WHAT YOU WILL DO >>
Examine each line of the data, and copy the ones containing "perl".

(Plain-text document sources)
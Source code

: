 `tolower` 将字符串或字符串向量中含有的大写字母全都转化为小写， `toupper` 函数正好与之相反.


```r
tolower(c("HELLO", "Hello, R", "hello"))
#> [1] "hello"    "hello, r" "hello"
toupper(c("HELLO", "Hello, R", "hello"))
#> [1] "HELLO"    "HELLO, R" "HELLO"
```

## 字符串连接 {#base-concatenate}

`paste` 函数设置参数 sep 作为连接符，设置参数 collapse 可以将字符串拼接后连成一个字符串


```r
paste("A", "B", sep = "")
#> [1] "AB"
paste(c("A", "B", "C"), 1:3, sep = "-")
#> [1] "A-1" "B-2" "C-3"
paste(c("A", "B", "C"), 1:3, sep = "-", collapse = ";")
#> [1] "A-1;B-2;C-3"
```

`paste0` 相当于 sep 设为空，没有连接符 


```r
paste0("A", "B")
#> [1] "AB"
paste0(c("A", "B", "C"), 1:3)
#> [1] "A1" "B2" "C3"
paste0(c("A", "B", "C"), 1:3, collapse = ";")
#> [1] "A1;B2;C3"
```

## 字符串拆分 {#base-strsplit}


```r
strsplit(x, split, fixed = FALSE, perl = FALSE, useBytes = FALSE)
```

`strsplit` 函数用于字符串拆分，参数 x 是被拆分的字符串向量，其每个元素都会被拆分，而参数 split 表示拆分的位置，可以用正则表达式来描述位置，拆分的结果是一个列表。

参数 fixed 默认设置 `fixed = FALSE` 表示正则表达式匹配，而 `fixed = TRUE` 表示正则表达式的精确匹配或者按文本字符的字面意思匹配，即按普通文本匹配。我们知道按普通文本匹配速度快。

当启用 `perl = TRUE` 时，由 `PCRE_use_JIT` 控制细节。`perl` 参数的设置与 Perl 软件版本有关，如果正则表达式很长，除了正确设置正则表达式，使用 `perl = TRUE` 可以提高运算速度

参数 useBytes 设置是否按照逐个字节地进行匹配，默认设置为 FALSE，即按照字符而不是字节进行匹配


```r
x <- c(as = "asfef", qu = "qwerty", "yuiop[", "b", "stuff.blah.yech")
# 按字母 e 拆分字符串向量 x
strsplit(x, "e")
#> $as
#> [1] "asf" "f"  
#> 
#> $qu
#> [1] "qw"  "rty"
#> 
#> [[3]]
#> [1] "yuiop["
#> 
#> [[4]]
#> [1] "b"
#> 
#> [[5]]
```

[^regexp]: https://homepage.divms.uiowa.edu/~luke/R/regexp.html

RESPONSE BOX >>
strsplit(x, split, fixed = FALSE, perl = FALSE, useBytes = FALSE)
当启用 `perl = TRUE` 时，由 `PCRE_use_JIT` 控制细节。`perl` 参数的设置与 Perl 软件版本有关，如果正则表达式很长，除了正确设置正则表达式，使用 `perl = TRUE` 可以提高运算速度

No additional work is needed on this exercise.